## Material supplied
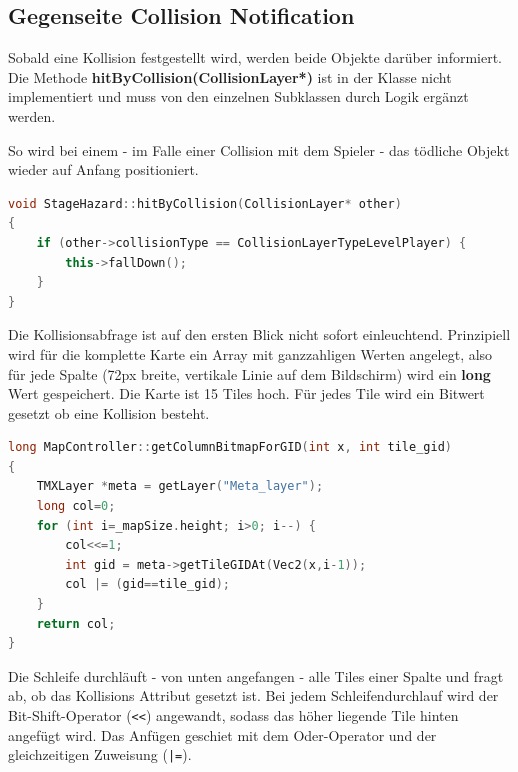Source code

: \subsection{Gegenseite Collision Notification}

Sobald eine Kollision festgestellt wird, werden beide Objekte darüber informiert. Die Methode \textbf{hitByCollision(CollisionLayer*)} ist in der  Klasse nicht implementiert und muss von den einzelnen Subklassen durch Logik ergänzt werden.

So wird bei einem  - im Falle einer Collision mit dem Spieler - das tödliche Objekt wieder auf Anfang positioniert.

\begin{lstlisting}[label=lst:hit_by_collision,
				   language=C++,
				   firstnumber=32,
				   caption=Collision Notification ( StageHazard.cpp )]
void StageHazard::hitByCollision(CollisionLayer* other)
{
	if (other->collisionType == CollisionLayerTypeLevelPlayer) {
		this->fallDown();
	}
}
\end{lstlisting}



\label{sec:4_Kollisionsabfrage}

Die Kollisionsabfrage ist auf den ersten Blick nicht sofort einleuchtend. Prinzipiell wird für die komplette Karte ein Array mit ganzzahligen Werten angelegt, also für jede Spalte (72px breite, vertikale Linie auf dem Bildschirm) wird ein \textbf{long} Wert gespeichert.
Die Karte ist 15 Tiles hoch. Für jedes Tile wird ein Bitwert gesetzt ob eine Kollision besteht.

\begin{lstlisting}[label=lst:collision_detection,
				   language=C++,
				   firstnumber=271,
				   caption=Collision Column abfragen ( MapController.cpp )]
long MapController::getColumnBitmapForGID(int x, int tile_gid)
{
	TMXLayer *meta = getLayer("Meta_layer");
	long col=0;
	for (int i=_mapSize.height; i>0; i--) {
		col<<=1;
		int gid = meta->getTileGIDAt(Vec2(x,i-1));
		col |= (gid==tile_gid);
	}
	return col;
}
\end{lstlisting}

Die Schleife durchläuft - von unten angefangen - alle Tiles einer Spalte und fragt ab, ob das Kollisions Attribut gesetzt ist. Bei jedem Schleifendurchlauf wird der Bit-Shift-Operator (\texttt{<<}) angewandt, sodass das höher liegende Tile hinten angefügt wird. Das Anfügen geschiet mit dem Oder-Operator und der gleichzeitigen Zuweisung (\texttt{|=}).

## Your task
Would you write out each record above exactly, with no images?

## Answer section
Source code

: \subsection{Gegenseite Collision Notification}

Sobald eine Kollision festgestellt wird, werden beide Objekte darüber informiert. Die Methode \textbf{hitByCollision(CollisionLayer*)} ist in der  Klasse nicht implementiert und muss von den einzelnen Subklassen durch Logik ergänzt werden.

So wird bei einem  - im Falle einer Collision mit dem Spieler - das tödliche Objekt wieder auf Anfang positioniert.

\begin{lstlisting}[label=lst:hit_by_collision,
				   language=C++,
				   firstnumber=32,
				   caption=Collision Notification ( StageHazard.cpp )]
void StageHazard::hitByCollision(CollisionLayer* other)
{
	if (other->collisionType == CollisionLayerTypeLevelPlayer) {
		this->fallDown();
	}
}
\end{lstlisting}



\label{sec:4_Kollisionsabfrage}

Die Kollisionsabfrage ist auf den ersten Blick nicht sofort einleuchtend. Prinzipiell wird für die komplette Karte ein Array mit ganzzahligen Werten angelegt, also für jede Spalte (72px breite, vertikale Linie auf dem Bildschirm) wird ein \textbf{long} Wert gespeichert.
Die Karte ist 15 Tiles hoch. Für jedes Tile wird ein Bitwert gesetzt ob eine Kollision besteht.

\begin{lstlisting}[label=lst:collision_detection,
				   language=C++,
				   firstnumber=271,
				   caption=Collision Column abfragen ( MapController.cpp )]
long MapController::getColumnBitmapForGID(int x, int tile_gid)
{
	TMXLayer *meta = getLayer("Meta_layer");
	long col=0;
	for (int i=_mapSize.height; i>0; i--) {
		col<<=1;
		int gid = meta->getTileGIDAt(Vec2(x,i-1));
		col |= (gid==tile_gid);
	}
	return col;
}
\end{lstlisting}

Die Schleife durchläuft - von unten angefangen - alle Tiles einer Spalte und fragt ab, ob das Kollisions Attribut gesetzt ist. Bei jedem Schleifendurchlauf wird der Bit-Shift-Operator (\texttt{<<}) angewandt, sodass das höher liegende Tile hinten angefügt wird. Das Anfügen geschiet mit dem Oder-Operator und der gleichzeitigen Zuweisung (\texttt{|=}).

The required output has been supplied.